Monica

ILLUSTRATION: PIERRE MARQUÈS

J’ai écrit Monica à New-York, dans un hôtel assez sordide tout au fond de Brooklyn, sur Atlantic Avenue, à deux ou trois miles de l’aéroport Kennedy. Il y avait un liqueur store tout près, une télé dans la chambre et une chaîne de boxe qui est devenue un canal porno vers deux heures du matin. Enfin, je crois.

La chambre est simple; le couvre-lit est orangé; la télévision est noire; la salle de bains est spacieuse, le sommier mœlleux: d’où vient que je n’arrive pas à me défaire de l’odeur de cantine scolaire de la prison?

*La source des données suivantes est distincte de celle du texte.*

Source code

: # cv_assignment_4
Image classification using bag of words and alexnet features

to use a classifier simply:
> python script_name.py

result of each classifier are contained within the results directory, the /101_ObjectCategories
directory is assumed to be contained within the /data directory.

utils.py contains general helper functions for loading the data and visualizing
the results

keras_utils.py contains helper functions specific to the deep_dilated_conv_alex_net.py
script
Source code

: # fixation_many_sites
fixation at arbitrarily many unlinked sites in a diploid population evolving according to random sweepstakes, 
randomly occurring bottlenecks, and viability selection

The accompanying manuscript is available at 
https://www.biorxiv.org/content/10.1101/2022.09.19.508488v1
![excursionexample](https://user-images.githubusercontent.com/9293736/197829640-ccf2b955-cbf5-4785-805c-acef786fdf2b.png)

Le bruit gigantesque des clefs, le sol de plastique vert, les haut-parleurs qui crachent les noms de ceux que l’on appelle au parloir, le frottis continu de pieds qui ne se soulèvent plus assez pour ne pas racler le sol, les rixes, les enjeux dérisoires d’une vie minuscule, une cigarette, une revue, une visite, les privations, l’ordre et la loi assenés par des matons aigris, amers, contaminés à jamais par la tristesse et la sauvagerie des bêtes qu’ils surveillent, qu’ils empêchent tant bien que mal de s’accoupler ou de s’entre-dévorer sans bien comprendre, dans leur brutalité uniforme, l’utilité de maintenir dans une vie qui leur paraît toujours trop douce un tel amas putride de chairs assassines, délinquantes et métèques.

L’alcool, Brooklyn et les amphétamines: j’irai jusqu’au bout, sans rien omettre. Je dirai comment Monica s’est donnée, puis reprise, comment c’est elle qui entra en moi, et pas l’inverse; comment son refus a claqué la porte du cachot, où le désir s’enferme.

Ce n’est pas parce que cette femme s’ouvre devant moi sur le téléviseur, entrailles rosies aussi loin que pénètrent le regard, le doigt, et qu’elle s’offre, illusoire dans son cadre de Bakélite, ses cheveux bruns et longs cachant à demi son visage, ce n’est pas à cause d’elle et de la solitude de ma chambre que j’ai repensé à Monica. C’est pour la pluie.

Au-delà du pont, ce géant qui pisse debout, droit, les jambes bien plantées, qui urine l’East River au parfum d’ordures et de gasoil, au-delà de la fébrilité des voitures écrasant les rats dans un coït sauvage, au-delà des usines désaffectées réinvesties par des artistes douteux qui doivent balayer chaque matin les capotes spongieuses abandonnées sur le pas de leur porte, au-delà je vois Monica; je vois la longue main que je serrais si violemment, je vois le fruit de désir écrasé entre ses doigts.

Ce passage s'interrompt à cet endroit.